(EXERCISE DESCRIPTION) Pull from the data below each line where the word "fixed" occurs, and copy it.

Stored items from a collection
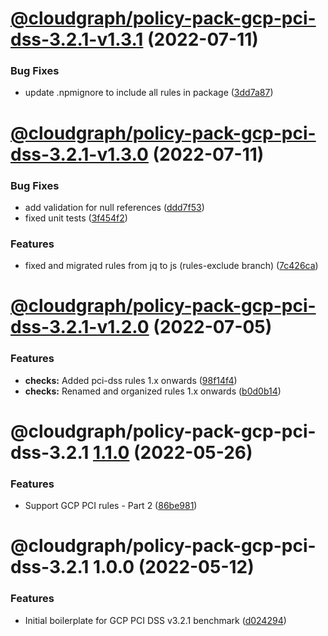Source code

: # [@cloudgraph/policy-pack-gcp-pci-dss-3.2.1-v1.3.1](https://github.com/cloudgraphdev/cloudgraph-policy-packs/compare/@cloudgraph/policy-pack-gcp-pci-dss-3.2.1@1.3.0...@cloudgraph/policy-pack-gcp-pci-dss-3.2.1@1.3.1) (2022-07-11)


### Bug Fixes

* update .npmignore to include all rules in package ([3dd7a87](https://github.com/cloudgraphdev/cloudgraph-policy-packs/commit/3dd7a874ee4ff52ae8d6f948f39dcf8655eeda87))

# [@cloudgraph/policy-pack-gcp-pci-dss-3.2.1-v1.3.0](https://github.com/cloudgraphdev/cloudgraph-policy-packs/compare/@cloudgraph/policy-pack-gcp-pci-dss-3.2.1@1.2.0...@cloudgraph/policy-pack-gcp-pci-dss-3.2.1@1.3.0) (2022-07-11)


### Bug Fixes

* add validation for null references ([ddd7f53](https://github.com/cloudgraphdev/cloudgraph-policy-packs/commit/ddd7f537b1843b14fee55690e61bbdd605386daf))
* fixed unit tests ([3f454f2](https://github.com/cloudgraphdev/cloudgraph-policy-packs/commit/3f454f220ea0d1b73721a343a52f06c30619508b))


### Features

* fixed and migrated rules from jq to js (rules-exclude branch) ([7c426ca](https://github.com/cloudgraphdev/cloudgraph-policy-packs/commit/7c426ca709b68bc0af8bfad96e50e3bcf31eaca2))

# [@cloudgraph/policy-pack-gcp-pci-dss-3.2.1-v1.2.0](https://github.com/cloudgraphdev/cloudgraph-policy-packs/compare/@cloudgraph/policy-pack-gcp-pci-dss-3.2.1@1.1.0...@cloudgraph/policy-pack-gcp-pci-dss-3.2.1@1.2.0) (2022-07-05)


### Features

* **checks:** Added pci-dss rules 1.x onwards ([98f14f4](https://github.com/cloudgraphdev/cloudgraph-policy-packs/commit/98f14f4ae480cb6554f6810a17873ef377d70c80))
* **checks:** Renamed and organized rules 1.x onwards ([b0d0b14](https://github.com/cloudgraphdev/cloudgraph-policy-packs/commit/b0d0b143324020197a2818efbc41c86b1140dc93))

# @cloudgraph/policy-pack-gcp-pci-dss-3.2.1 [1.1.0](https://github.com/cloudgraphdev/cloudgraph-policy-packs/compare/@cloudgraph/policy-pack-gcp-pci-dss-3.2.1@1.0.0...@cloudgraph/policy-pack-gcp-pci-dss-3.2.1@1.1.0) (2022-05-26)


### Features

* Support GCP PCI rules - Part 2 ([86be981](https://github.com/cloudgraphdev/cloudgraph-policy-packs/commit/86be9816667dfe107f946a8cde90533fb6564f91))

# @cloudgraph/policy-pack-gcp-pci-dss-3.2.1 1.0.0 (2022-05-12)


### Features

* Initial boilerplate for GCP PCI DSS v3.2.1 benchmark ([d024294](https://github.com/cloudgraphdev/cloudgraph-policy-packs/commit/d024294619804b7f5edf717de58762d33dcdd494))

(COMPLETED TASK)
* fixed unit tests ([3f454f2](https://github.com/cloudgraphdev/cloudgraph-policy-packs/commit/3f454f220ea0d1b73721a343a52f06c30619508b))
* fixed and migrated rules from jq to js (rules-exclude branch) ([7c426ca](https://github.com/cloudgraphdev/cloudgraph-policy-packs/commit/7c426ca709b68bc0af8bfad96e50e3bcf31eaca2))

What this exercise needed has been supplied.